Posts Tagged marketing plan
What’s your post-recession marketing plan ?
Posted by Frederic Nuyts in Articles in english on March 23, 2009
To be ready for the rebound companies need to target three key elements: the who, the when, and the how. The economic downturn has many small business marketers stampeding the exits, slashing budgets and cutting prices.
Though understandable, and rational, this full-on retreat is in most cases occurring too late.
Planning for a storm is far more effective than looking for an umbrella when you’re already wet.
The point is not that too little planning was done in the run-up to the recession, which hit everyone harder than expected. The point is to avoid the same mistake in reverse.
It’s time to start planning now for the end of the recession.
“But we’re just getting used to the new normal,” many business owners may say. Exactly.
Because so many entrepreneurs and SMBs will be focused on manoeuvring through 2009, this is an excellent time to craft a 12-to 24-month get-out-front-of-competitors marketing strategy.
There are many components to any marketing strategy.

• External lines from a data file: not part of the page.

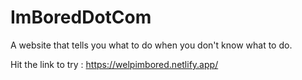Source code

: 
# ImBoredDotCom

A website that tells you what to do when you don't know what to do.

Hit the link to try :
https://welpimbored.netlify.app/
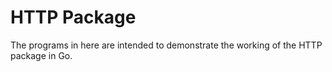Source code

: # HTTP Package
The programs in here are intended to demonstrate the working of the HTTP package in Go.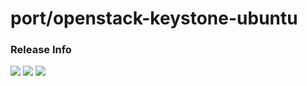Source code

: # port/openstack-keystone-ubuntu

### Release Info
[![](https://images.microbadger.com/badges/version/port/openstack-keystone-ubuntu.svg)](http://microbadger.com/images/port/openstack-keystone-ubuntu "Image info @ microbadger.com")
[![](https://images.microbadger.com/badges/image/port/openstack-keystone-ubuntu.svg)](http://microbadger.com/images/port/openstack-keystone-ubuntu "Image info @ microbadger.com")
[![](https://images.microbadger.com/badges/commit/port/openstack-keystone-ubuntu.svg)](http://microbadger.com/images/port/openstack-keystone-ubuntu "Image info @ microbadger.com")
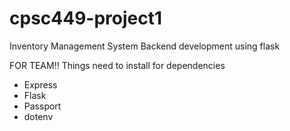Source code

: # cpsc449-project1
Inventory Management System Backend development using flask

FOR TEAM!!
Things need to install for dependencies 
- Express
- Flask
- Passport
- dotenv
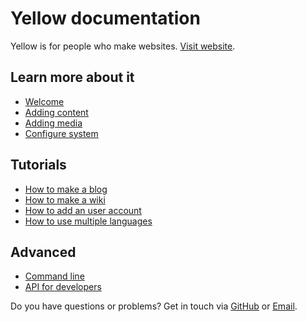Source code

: Yellow documentation
====================
Yellow is for people who make websites. [Visit website](http://datenstrom.se/yellow).

Learn more about it
-------------------
* [Welcome](welcome.md)
* [Adding content](content.md)
* [Adding media](media.md)
* [Configure system](system.md)

Tutorials
---------
* [How to make a blog](https://github.com/markseu/yellowcms/wiki/How%20to%20make%20a%20blog)
* [How to make a wiki](https://github.com/markseu/yellowcms/wiki/How%20to%20make%20a%20wiki)
* [How to add an user account](https://github.com/markseu/yellowcms/wiki/User%20account%20configuration)
* [How to use multiple languages](https://github.com/markseu/yellowcms/wiki/Multi%20language%20configuration)

Advanced
--------
* [Command line](cli.md)
* [API for developers](api.md)

Do you have questions or problems? Get in touch via [GitHub](https://github.com/markseu/yellowcms/issues) or [Email](http://datenstrom.se/contact/).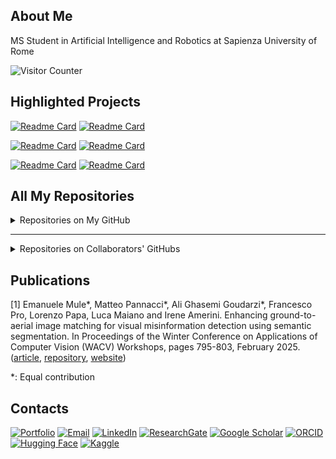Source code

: ## About Me

MS Student in Artificial Intelligence and Robotics at Sapienza University of Rome

![Visitor Counter](https://komarev.com/ghpvc/?username=matteopannacci&abbreviated=true)

## Highlighted Projects

[![Readme Card](https://github-readme-stats.vercel.app/api/pin/?username=MatteoPannacci&repo=SemanticAlignNet-QUAD&theme=ayu-mirage&hide_border=true&description_lines_count=3)](https://github.com/MatteoPannacci/SemanticAlignNet-QUAD)
[![Readme Card](https://github-readme-stats.vercel.app/api/pin/?username=MatteoPannacci&repo=machiavelli-planning&theme=ayu-mirage&hide_border=true&description_lines_count=3)](https://github.com/MatteoPannacci/machiavelli-planning)

[![Readme Card](https://github-readme-stats.vercel.app/api/pin/?username=MatteoPannacci&repo=rdfs-in-neo4j&theme=ayu-mirage&hide_border=true&description_lines_count=3)](https://github.com/MatteoPannacci/rdfs-in-neo4j)
[![Readme Card](https://github-readme-stats.vercel.app/api/pin/?username=MatteoPannacci&repo=rp-simple-planner&theme=ayu-mirage&hide_border=true&description_lines_count=3)](https://github.com/MatteoPannacci/rp-simple-planner)

[![Readme Card](https://github-readme-stats.vercel.app/api/pin/?username=EmaMule&repo=Multi-Family-Co-Evolutionary-RL&theme=ayu-mirage&hide_border=true&description_lines_count=3)](https://github.com/EmaMule/Multi-Family-Co-Evolutionary-RL)
[![Readme Card](https://github-readme-stats.vercel.app/api/pin/?username=MatteoPannacci&repo=fever-nli-augmentation&theme=ayu-mirage&hide_border=true&description_lines_count=3)](https://github.com/MatteoPannacci/fever-nli-augmentation)


## All My Repositories
<details>

  <summary>Repositories on My GitHub</summary>

  &nbsp;

  [![Readme Card](https://github-readme-stats.vercel.app/api/pin/?username=EmaMule&repo=Multi-Family-Co-Evolutionary-RL&theme=ayu-mirage&hide_border=true&description_lines_count=3)](https://github.com/EmaMule/Multi-Family-Co-Evolutionary-RL)
  [![Readme Card](https://github-readme-stats.vercel.app/api/pin/?username=MatteoPannacci&repo=fever-nli-augmentation&theme=ayu-mirage&hide_border=true&description_lines_count=3)](https://github.com/MatteoPannacci/fever-nli-augmentation)

</details>

---

<details>
      
  <summary>Repositories on Collaborators' GitHubs</summary>

  &nbsp;

  [![Readme Card](https://github-readme-stats.vercel.app/api/pin/?username=EmaMule&repo=Multi-Family-Co-Evolutionary-RL&theme=ayu-mirage&hide_border=true&description_lines_count=3)](https://github.com/EmaMule/Multi-Family-Co-Evolutionary-RL)
  [![Readme Card](https://github-readme-stats.vercel.app/api/pin/?username=EmaMule&repo=Computer-Vision&theme=ayu-mirage&hide_border=true&description_lines_count=3)](https://github.com/EmaMule/Computer-Vision)

  [![Readme Card](https://github-readme-stats.vercel.app/api/pin/?username=lorenzopannacci&repo=TLC-HW1&theme=ayu-mirage&hide_border=true&description_lines_count=3)](https://github.com/LorenzoPannacci/TLC-HW1)
  [![Readme Card](https://github-readme-stats.vercel.app/api/pin/?username=lorenzopannacci&repo=TLC-HW2&theme=ayu-mirage&hide_border=true&description_lines_count=3)](https://github.com/LorenzoPannacci/TLC-HW2)

  

</details>

## Publications

[1] Emanuele Mule*, Matteo Pannacci*, Ali Ghasemi Goudarzi*, Francesco Pro, Lorenzo Papa, Luca Maiano and Irene Amerini. Enhancing ground-to-aerial image matching for visual misinformation detection using semantic segmentation. In Proceedings of the Winter Conference on Applications of Computer Vision (WACV) Workshops, pages 795-803, February 2025. ([article](https://arxiv.org/pdf/2502.06288), [repository](https://github.com/MatteoPannacci/SemanticAlignNet-QUAD), [website](https://matteopannacci.github.io/SemanticAlignNet-QUAD/))
      
*: Equal contribution


## Contacts

[![Portfolio](https://img.shields.io/badge/Portfolio-000?style=flat&logo=internet-explorer&logoColor=white)](https://matteopannacci.github.io/)
[![Email](https://img.shields.io/badge/Email-D14836?style=flat&logo=gmail&logoColor=white)]()
[![LinkedIn](https://img.shields.io/badge/LinkedIn-blue?style=flat&logo=linkedin)](https://www.linkedin.com/in/matteo-pannacci/)
[![ResearchGate](https://img.shields.io/badge/ResearchGate-00CCBB?style=flat&logo=researchgate&logoColor=white)](https://www.researchgate.net/profile/Matteo-Pannacci)
[![Google Scholar](https://img.shields.io/badge/Google%20Scholar-4285F4?style=flat&logo=googlescholar&logoColor=white)](https://scholar.google.com/citations?user=_VlMoTYAAAAJ&hl=it&oi=ao)
[![ORCID](https://img.shields.io/badge/ORCID-A6CE39?style=flat&logo=orcid&logoColor=white)](https://orcid.org/0009-0002-8426-7329)
[![Hugging Face](https://img.shields.io/badge/HuggingFace-D4AF37?style=flat&logo=huggingface&logoColor=white)](https://huggingface.co/Matteo-Pannacci)
[![Kaggle](https://img.shields.io/badge/Kaggle-20BEFF?style=flat&logo=kaggle&logoColor=white)](https://www.kaggle.com/matteopannacci)


<!--
**MatteoPannacci/MatteoPannacci** is a ✨ _special_ ✨ repository because its `README.md` (this file) appears on your GitHub profile.

Here are some ideas to get you started:

- 🔭 I’m currently working on ...
- 🌱 I’m currently learning ...
- 👯 I’m looking to collaborate on ...
- 🤔 I’m looking for help with ...
- 💬 Ask me about ...
- 📫 How to reach me: ...
- 😄 Pronouns: ...
- ⚡ Fun fact: ...
-->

For a post-recession marketing plan, three pieces really matter: who, when, and how.
Understanding customers (the who) and the changes in their behaviour is the first step.

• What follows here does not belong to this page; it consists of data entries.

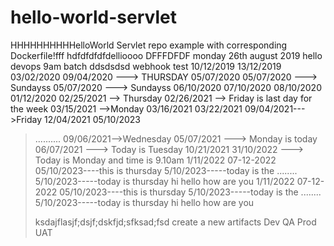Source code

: # hello-world-servlet
HHHHHHHHHHelloWorld Servlet repo example with corresponding Dockerfile!fff
hdfdfdfdfdellioooo
DFFFDFDF
monday 26th august 2019 
hello
devops 9am batch
ddsdsdsd
webhook test
10/12/2019
13/12/2019
03/02/2020
09/04/2020 ---> THURSDAY
05/07/2020
05/07/2020 ---> Sundayss
05/07/2020 ---> Sundayss
06/10/2020
07/10/2020
08/10/2020
01/12/2020
02/25/2021 --> Thursday
02/26/2021 --> Friday is last day for the week
03/15/2021 -->Monday
03/16/2021
03/22/2021
09/04/2021--->Friday
12/04/2021
05/10/2023
>..........
09/06/2021-->Wednesday
05/07/2021 ---> Monday is today
06/07/2021 ---> Today is Tuesday
10/21/2021
31/10/2022 ---> Today is Monday and time is 9.10am
1/11/2022
07-12-2022
05/10/2023----this is thursday
5/10/2023-----today is the ........
5/10/2023-----today is thursday
hi hello how are you
1/11/2022
07-12-2022
05/10/2023----this is thursday
5/10/2023-----today is the ........
5/10/2023-----today is thursday
hi hello how are you
>
>ksdajflasjf;dsjf;dskfjd;sfksad;fsd
create a new artifacts
>Dev
>QA
Prod
>UAT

This assessment will tell you how to position your products or services, but not the timing (the when) of your market bounce back.
So sorting out where you sit in the economic pecking order comes next.
Finally, getting products and services to market may change. So projecting channel dynamics (the how of retail, distribution, Web and so on) a year or two from now is also a key elements of the overall strategy.
Understand changes in customer behaviour
Solid marketing strategies start with answers to customer needs and wants, that is, customer behaviour rather than demographics (“I’m just tired and frustrated, and I’m making a decision not easily predicted by my age, sex and income”).
To plan for a rebound, small business marketers have to understand which behaviours have changed, and why.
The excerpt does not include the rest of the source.